What this task involves:
When you reach the line with "mixed when defining" in the records below, begin transcribing exactly and continue up to and including the line with "The former is", leaving out every picture.

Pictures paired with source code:

....

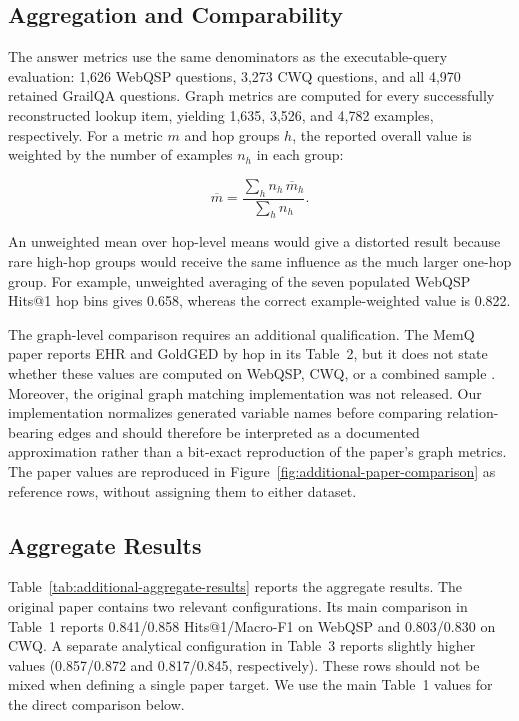 \subsection{Aggregation and Comparability}
\label{app:additional-aggregation}

The answer metrics use the same denominators as the executable-query
evaluation: 1,626 WebQSP questions, 3,273 CWQ questions, and all 4,970 retained
GrailQA questions. Graph metrics are computed for every successfully
reconstructed lookup item, yielding 1,635, 3,526, and 4,782 examples,
respectively. For a metric $m$ and hop groups $h$, the reported overall value
is weighted by the number of examples $n_h$ in each group:

\begin{equation}
    \overline{m}
    = \frac{\sum_h n_h\,\overline{m}_h}{\sum_h n_h}.
    \label{eq:weighted-hop-average}
\end{equation}

An unweighted mean over hop-level means would give a distorted result because
rare high-hop groups would receive the same influence as the much larger
one-hop group. For example, unweighted averaging of the seven populated
WebQSP Hits@1 hop bins gives 0.658, whereas the correct example-weighted value
is 0.822.

The graph-level comparison requires an additional qualification. The MemQ
paper reports EHR and GoldGED by hop in its Table~2, but it does not state
whether these values are computed on WebQSP, CWQ, or a combined sample
\cite{xuMemoryaugmentedQueryReconstruction2025}. Moreover, the original graph
matching implementation was not released. Our implementation normalizes
generated variable names before comparing relation-bearing edges and should
therefore be interpreted as a documented approximation rather than a bit-exact
reproduction of the paper's graph metrics. The paper values are reproduced in
Figure~\ref{fig:additional-paper-comparison} as reference rows, without
assigning them to either dataset.

\subsection{Aggregate Results}
\label{app:additional-results}

Table~\ref{tab:additional-aggregate-results} reports the aggregate results.
The original paper contains two relevant configurations. Its main comparison
in Table~1 reports 0.841/0.858 Hits@1/Macro-F1 on WebQSP and 0.803/0.830 on
CWQ. A separate analytical configuration in Table~3 reports slightly higher
values (0.857/0.872 and 0.817/0.845, respectively). These rows should not be
mixed when defining a single paper target. We use the main Table~1 values for
the direct comparison below.

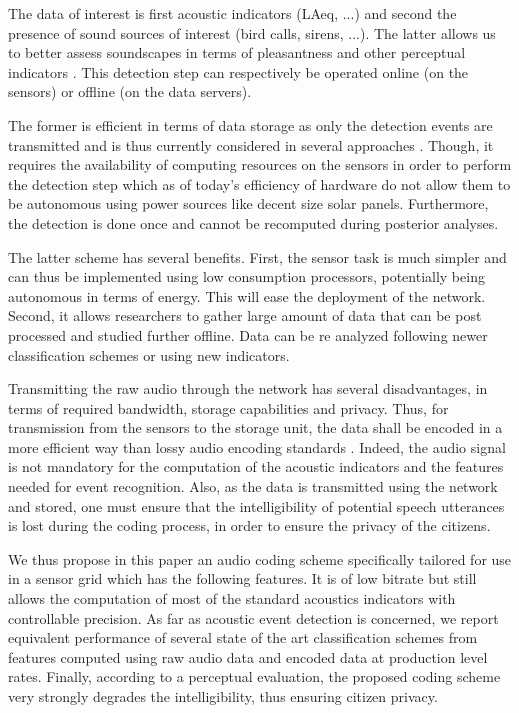 \documentclass[final,3p,times,twocolumn]{elsarticle}
\begin{document}
The data of interest is first acoustic indicators (LAeq, ...) and second the presence of sound sources of interest (bird calls, sirens, ...). The latter allows us to better assess soundscapes in terms of pleasantness and other perceptual indicators \cite{lavandier2006contribution, aumond2017modeling}. This detection step can respectively be operated online (on the sensors) or offline (on the data servers).

The former is efficient in terms of data storage as only the detection events are transmitted and is thus currently considered in several approaches \cite{defreville2006automatic, mydlarz2017implementation, mydlarz2015design}. Though, it requires the availability of computing resources on the sensors in order to perform the detection step which as of today's efficiency of hardware do not allow them to be autonomous using power sources like decent size solar panels. Furthermore, the detection is done once and cannot be recomputed during posterior analyses.

The latter scheme has several benefits. First, the sensor task is much simpler and can thus be implemented using low consumption processors, potentially being autonomous in terms of energy. This will ease the deployment of the network. Second, it allows researchers to gather large amount of data that can be post processed and studied further offline. Data can be re analyzed following newer classification schemes or using new indicators.

Transmitting the raw audio through the network has several disadvantages, in terms of required bandwidth, storage capabilities and privacy. Thus, for transmission from the sensors to the storage unit, the data shall be encoded in a more efficient way than lossy audio encoding standards \cite{pan1995tutorial}. Indeed, the audio signal is not mandatory for the computation of the acoustic indicators and the features needed for event recognition. Also, as the data is transmitted using the network and stored, one must ensure that the intelligibility of potential speech utterances is lost during the coding process, in order to ensure the privacy of the citizens.

We thus propose in this paper an audio coding scheme specifically tailored for use in a sensor grid which has the following features. It is of low bitrate but still allows the computation of most of the standard acoustics indicators with controllable precision. As far as acoustic event detection is concerned, we report equivalent performance of several state of the art classification schemes from features computed using raw audio data and encoded data at production level rates. Finally, according to a perceptual evaluation, the proposed coding scheme very strongly degrades the intelligibility, thus ensuring citizen privacy.
\end{document}
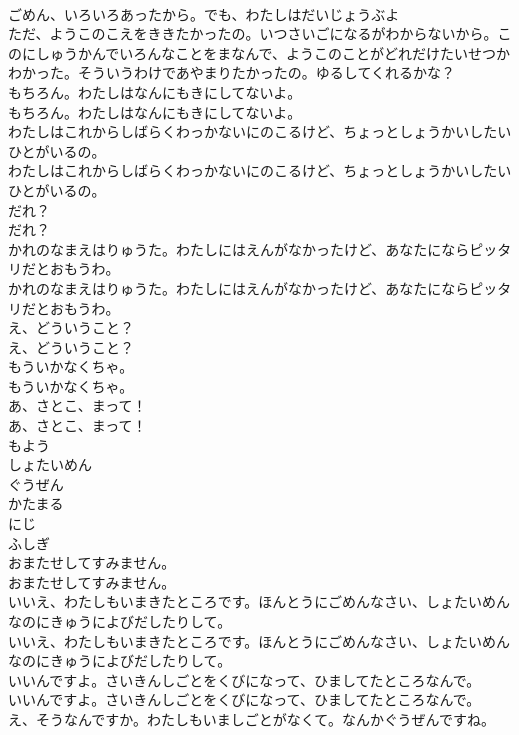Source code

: \documentclass[8pt]{extreport}
\begin{document}
\begin{CJK}{UTF8}{min}
\\	ごめん、いろいろあったから。でも、わたしはだいじょうぶよ
\\	ただ、ようこのこえをききたかったの。いつさいごになるがわからないから。このにしゅうかんでいろんなことをまなんで、ようこのことがどれだけたいせつかわかった。そういうわけであやまりたかったの。ゆるしてくれるかな？
\\	もちろん。わたしはなんにもきにしてないよ。
\\	もちろん。わたしはなんにもきにしてないよ。
\\	わたしはこれからしばらくわっかないにのこるけど、ちょっとしょうかいしたいひとがいるの。
\\	わたしはこれからしばらくわっかないにのこるけど、ちょっとしょうかいしたいひとがいるの。
\\	だれ？
\\	だれ？
\\	かれのなまえはりゅうた。わたしにはえんがなかったけど、あなたにならピッタリだとおもうわ。
\\	かれのなまえはりゅうた。わたしにはえんがなかったけど、あなたにならピッタリだとおもうわ。
\\	え、どういうこと？
\\	え、どういうこと？
\\	もういかなくちゃ。
\\	もういかなくちゃ。
\\	あ、さとこ、まって！
\\	あ、さとこ、まって！
\\	もよう
\\	しょたいめん
\\	ぐうぜん
\\	かたまる
\\	にじ
\\	ふしぎ
\\	おまたせしてすみません。
\\	おまたせしてすみません。
\\	いいえ、わたしもいまきたところです。ほんとうにごめんなさい、しょたいめんなのにきゅうによびだしたりして。
\\	いいえ、わたしもいまきたところです。ほんとうにごめんなさい、しょたいめんなのにきゅうによびだしたりして。
\\	いいんですよ。さいきんしごとをくびになって、ひましてたところなんで。
\\	いいんですよ。さいきんしごとをくびになって、ひましてたところなんで。
\\	え、そうなんですか。わたしもいましごとがなくて。なんかぐうぜんですね。

\end{CJK}
\end{document}

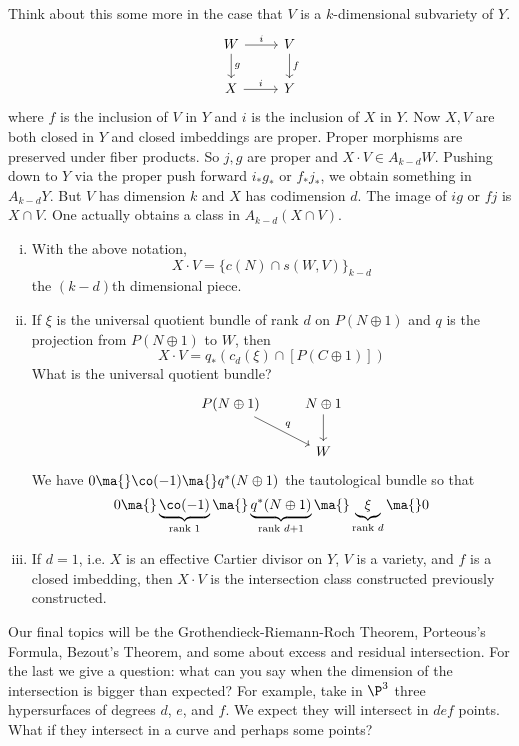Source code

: Think about this some more in the case that $V$ is a $k$-dimensional subvariety of $Y$.
	\[
	\begin{tikzcd}
	W \arrow{r}{i} \arrow{d}{g} & V \arrow{d}{f} \\ X \arrow{r}{i} & Y
	\end{tikzcd}
	\]
where $f$ is the inclusion of $V$ in $Y$ and $i$ is the inclusion of $X$ in $Y$. Now $X,V$ are both closed in $Y$ and closed imbeddings are proper. Proper morphisms are preserved under fiber products. So $j,g$ are proper and $X \cdot V \in A_{k-d}W$. Pushing down to $Y$ via the proper push forward $i_*g_*$ or $f_*j_*$, we obtain something in $A_{k-d}Y$. But $V$ has dimension $k$ and $X$ has codimension $d$. The image of $ig$ or $fj$ is $X \cap V$. One actually obtains a class in $A_{k-d}(X \cap V)$. 

\begin{prop} \hfill
\begin{enumerate}[(i)]
\item With the above notation, 
	\[
	X \cdot V = \{c(N) \cap s(W,V) \}_{k-d}
	\]
the $(k-d)$th dimensional piece. 
\item If $\xi$ is the universal quotient bundle of rank $d$ on $P(N \oplus 1)$ and $q$ is the projection from $P(N \oplus 1)$ to $W$, then 
	\[
	X \cdot V= q_*\left(c_d(\xi) \cap [P(C \oplus 1)]\right)
	\]
What is the universal quotient bundle?
	\[
	\begin{tikzcd}
	P(N \oplus 1) \arrow{dr}{q} & N \oplus 1 \arrow{d} \\
	& W
	\end{tikzcd}
	\]
We have $0 \ma{} \co(-1) \ma{} q^*(N \oplus 1)$ the tautological bundle so that 
	\[
	0 \ma{} \underbrace{\co(-1)}_{\text{rank }1} \ma{} \underbrace{q^*(N \oplus 1)}_{\text{rank } d+1}  \ma{} \underbrace{\xi}_{\text{rank }d} \ma{} 0
	\]
\item If $d=1$, i.e. $X$ is an effective Cartier divisor on $Y$, $V$ is a variety, and $f$ is a closed imbedding, then $X \cdot V$ is the intersection class constructed previously constructed. 
\end{enumerate}
\end{prop}



Our final topics will be the Grothendieck-Riemann-Roch Theorem, Porteous's Formula, Bezout's Theorem, and some about excess and residual intersection. For the last we give a question: what can you say when the dimension of the intersection is bigger than expected? For example, take in $\P^3$ three hypersurfaces of degrees $d$, $e$, and $f$. We expect they will intersect in $def$ points. What if they intersect in a curve and perhaps some points?

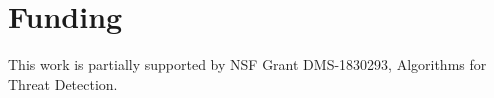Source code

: \documentclass[11pt]{article}
\theoremstyle{definition}
\begin{document}
% 

\section*{Funding}

This work is partially supported by NSF Grant DMS-1830293, Algorithms for Threat Detection.


%
%
%
%
%
%
%
%
%
\end{document}
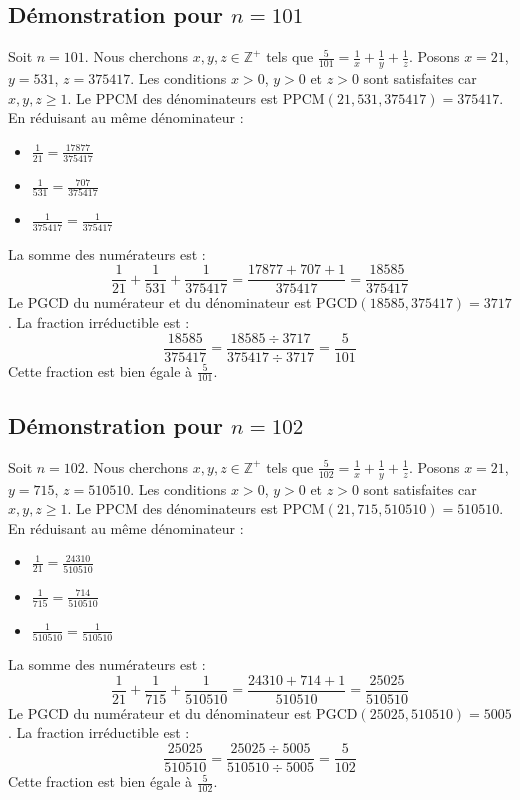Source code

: \documentclass[11pt,a4paper]{article}
\begin{document}
\subsection{Démonstration pour $n = 101$}
Soit $n = 101$. Nous cherchons $x, y, z \in \mathbb{Z}^{+}$ tels que $\frac{5}{101} = \frac{1}{x} + \frac{1}{y} + \frac{1}{z}$.
Posons $x = 21$, $y = 531$, $z = 375417$.
Les conditions $x > 0$, $y > 0$ et $z > 0$ sont satisfaites car $x, y, z \geq 1$.
Le PPCM des dénominateurs est $\text{PPCM}(21, 531, 375417) = 375417$.
En réduisant au même dénominateur :
\begin{itemize}
    \item $\frac{1}{21} = \frac{17877}{375417}$
    \item $\frac{1}{531} = \frac{707}{375417}$
    \item $\frac{1}{375417} = \frac{1}{375417}$
\end{itemize}
La somme des numérateurs est :
$$ \frac{1}{21} + \frac{1}{531} + \frac{1}{375417} = \frac{17877 + 707 + 1}{375417} = \frac{18585}{375417} $$
Le PGCD du numérateur et du dénominateur est $\text{PGCD}(18585, 375417) = 3717$.
La fraction irréductible est :
$$ \frac{18585}{375417} = \frac{18585 \div 3717}{375417 \div 3717} = \frac{5}{101} $$
Cette fraction est bien égale à $\frac{5}{101}$.

\subsection{Démonstration pour $n = 102$}
Soit $n = 102$. Nous cherchons $x, y, z \in \mathbb{Z}^{+}$ tels que $\frac{5}{102} = \frac{1}{x} + \frac{1}{y} + \frac{1}{z}$.
Posons $x = 21$, $y = 715$, $z = 510510$.
Les conditions $x > 0$, $y > 0$ et $z > 0$ sont satisfaites car $x, y, z \geq 1$.
Le PPCM des dénominateurs est $\text{PPCM}(21, 715, 510510) = 510510$.
En réduisant au même dénominateur :
\begin{itemize}
    \item $\frac{1}{21} = \frac{24310}{510510}$
    \item $\frac{1}{715} = \frac{714}{510510}$
    \item $\frac{1}{510510} = \frac{1}{510510}$
\end{itemize}
La somme des numérateurs est :
$$ \frac{1}{21} + \frac{1}{715} + \frac{1}{510510} = \frac{24310 + 714 + 1}{510510} = \frac{25025}{510510} $$
Le PGCD du numérateur et du dénominateur est $\text{PGCD}(25025, 510510) = 5005$.
La fraction irréductible est :
$$ \frac{25025}{510510} = \frac{25025 \div 5005}{510510 \div 5005} = \frac{5}{102} $$
Cette fraction est bien égale à $\frac{5}{102}$.
\end{document}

....

Answer to this problem:
mixed when defining a single paper target. We use the main Table~1 values for
the direct comparison below.

 \documentclass[final,3p,times,twocolumn]{elsarticle}
\begin{document}
The data of interest is first acoustic indicators (LAeq, ...) and second the presence of sound sources of interest (bird calls, sirens, ...). The latter allows us to better assess soundscapes in terms of pleasantness and other perceptual indicators \cite{lavandier2006contribution, aumond2017modeling}. This detection step can respectively be operated online (on the sensors) or offline (on the data servers).

The former is efficient in terms of data storage as only the detection events are transmitted and is thus currently considered in several approaches \cite{defreville2006automatic, mydlarz2017implementation, mydlarz2015design}. Though, it requires the availability of computing resources on the sensors in order to perform the detection step which as of today's efficiency of hardware do not allow them to be autonomous using power sources like decent size solar panels. Furthermore, the detection is done once and cannot be recomputed during posterior analyses.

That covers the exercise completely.